━━━ The input ━━━
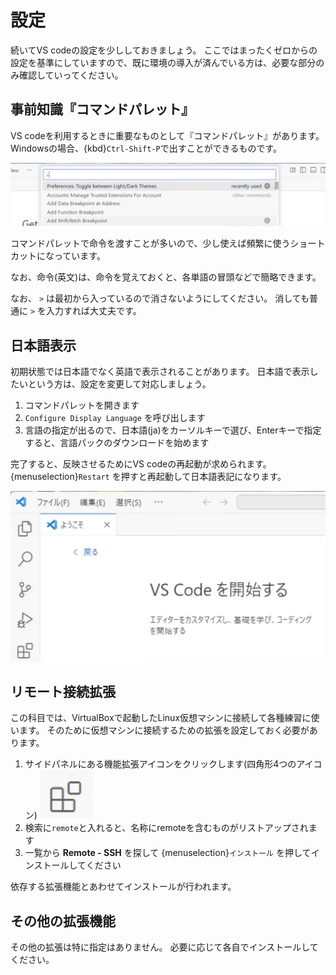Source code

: # 設定

続いてVS codeの設定を少ししておきましょう。
ここではまったくゼロからの設定を基準にしていますので、既に環境の導入が済んでいる方は、必要な部分のみ確認していってください。

## 事前知識『コマンドパレット』

VS codeを利用するときに重要なものとして『コマンドパレット』があります。
Windowsの場合、{kbd}`Ctrl-Shift-P`で出すことができるものです。

![コマンドパレットを出したところ](images/vscode-command.png)

コマンドパレットで命令を渡すことが多いので、少し使えば頻繁に使うショートカットになっています。

なお、命令(英文)は、命令を覚えておくと、各単語の冒頭などで簡略できます。

なお、 `>` は最初から入っているので消さないようにしてください。
消しても普通に `>` を入力すれば大丈夫です。

## 日本語表示

初期状態では日本語でなく英語で表示されることがあります。
日本語で表示したいという方は、設定を変更して対応しましょう。

1. コマンドパレットを開きます
2. `Configure Display Language` を呼び出します
3. 言語の指定が出るので、日本語(ja)をカーソルキーで選び、Enterキーで指定すると、言語パックのダウンロードを始めます

完了すると、反映させるためにVS codeの再起動が求められます。
{menuselection}`Restart` を押すと再起動して日本語表記になります。

![日本語表記に切り替わった状況](images/vscode-display-japanese.png)

## リモート接続拡張

この科目では、VirtualBoxで起動したLinux仮想マシンに接続して各種練習に使います。
そのために仮想マシンに接続するための拡張を設定しておく必要があります。

1. サイドパネルにある機能拡張アイコンをクリックします(四角形4つのアイコン) ![機能拡張ボタン](images/vscode-ext.png)
2. 検索に`remote`と入れると、名称にremoteを含むものがリストアップされます
3. 一覧から **Remote - SSH** を探して {menuselection}`インストール` を押してインストールしてください

依存する拡張機能とあわせてインストールが行われます。

## その他の拡張機能

その他の拡張は特に指定はありません。
必要に応じて各自でインストールしてください。
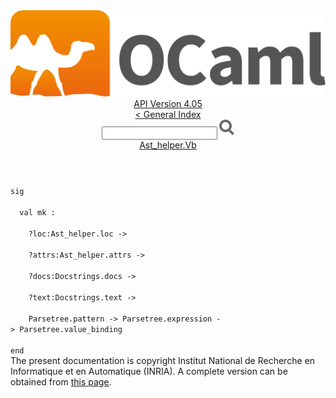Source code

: <!-- ((! set title API !)) ((! set documentation !)) ((! set api !)) ((! set nobreadcrumb !)) -->
<div class="api"><header><nav class="toc brand"><a class="brand" href="https://ocaml.org/"><img src="colour-logo-gray.svg" class="svg" alt="OCaml"></a></nav><nav class="toc"><div class="toc_version"><a href="/docs" id="version-select">API Version 4.05</a></div><a href="index.html">&lt; General Index</a><div class="api_search"><input type="text" name="apisearch" id="api_search" oninput="mySearch(false);" onkeypress="this.oninput();" onclick="this.oninput();" onpaste="this.oninput();">
<img src="search_icon.svg" alt="Search" class="svg" onclick="mySearch(false)"></div>
<div id="search_results"></div><div class="toc_title"><a href="Ast_helper.Vb.html">Ast_helper.Vb</a></div><ul></ul></nav></header>
<code class="code"><span class="keyword">sig</span><br>
&nbsp;&nbsp;<span class="keyword">val</span>&nbsp;mk&nbsp;:<br>
&nbsp;&nbsp;&nbsp;&nbsp;?loc:<span class="constructor">Ast_helper</span>.loc&nbsp;<span class="keywordsign">-&gt;</span><br>
&nbsp;&nbsp;&nbsp;&nbsp;?attrs:<span class="constructor">Ast_helper</span>.attrs&nbsp;<span class="keywordsign">-&gt;</span><br>
&nbsp;&nbsp;&nbsp;&nbsp;?docs:<span class="constructor">Docstrings</span>.docs&nbsp;<span class="keywordsign">-&gt;</span><br>
&nbsp;&nbsp;&nbsp;&nbsp;?text:<span class="constructor">Docstrings</span>.text&nbsp;<span class="keywordsign">-&gt;</span><br>
&nbsp;&nbsp;&nbsp;&nbsp;<span class="constructor">Parsetree</span>.pattern&nbsp;<span class="keywordsign">-&gt;</span>&nbsp;<span class="constructor">Parsetree</span>.expression&nbsp;<span class="keywordsign">-&gt;</span>&nbsp;<span class="constructor">Parsetree</span>.value_binding<br>
<span class="keyword">end</span></code><div class="copyright">The present documentation is copyright Institut National de Recherche en Informatique et en Automatique (INRIA). A complete version can be obtained from <a href="http://caml.inria.fr/pub/docs/manual-ocaml/">this page</a>.</div></div>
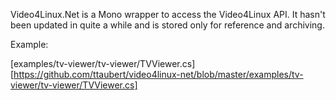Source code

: Video4Linux.Net is a Mono wrapper to access the Video4Linux API.
It hasn't been updated in quite a while and is stored only for reference and archiving.

Example:

[examples/tv-viewer/tv-viewer/TVViewer.cs][https://github.com/ttaubert/video4linux-net/blob/master/examples/tv-viewer/tv-viewer/TVViewer.cs]
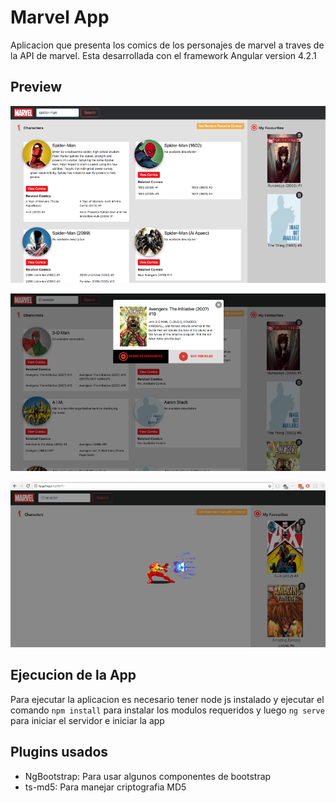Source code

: # Marvel App

Aplicacion que presenta los comics de los personajes de marvel a traves de la API de marvel. Esta desarrollada con el framework Angular version 4.2.1

## Preview

![Principal](screenshots/screenshot1.png?raw=true "Principal")

![Comic](screenshots/screenshot3.png?raw=true "Comic")

![Loading](screenshots/loading-ironman.png?raw=true "Loading")

## Ejecucion de la App

Para ejecutar la aplicacion es necesario tener node js instalado y ejecutar el comando `npm install` para instalar los modulos requeridos y luego `ng serve` para iniciar el servidor e iniciar la app


## Plugins usados

* NgBootstrap: Para usar algunos componentes de bootstrap
* ts-md5: Para manejar criptografia MD5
━━━
Everything from the line with "この科目では、Virtual" through the line with "nobreadcrumb !)) -->" in the material above should be transcribed exactly, except the pictures.

この科目では、VirtualBoxで起動したLinux仮想マシンに接続して各種練習に使います。
そのために仮想マシンに接続するための拡張を設定しておく必要があります。

1. サイドパネルにある機能拡張アイコンをクリックします(四角形4つのアイコン) ![機能拡張ボタン](images/vscode-ext.png)
2. 検索に`remote`と入れると、名称にremoteを含むものがリストアップされます
3. 一覧から **Remote - SSH** を探して {menuselection}`インストール` を押してインストールしてください

依存する拡張機能とあわせてインストールが行われます。

## その他の拡張機能

その他の拡張は特に指定はありません。
必要に応じて各自でインストールしてください。
Source code

: <!-- ((! set title API !)) ((! set documentation !)) ((! set api !)) ((! set nobreadcrumb !)) -->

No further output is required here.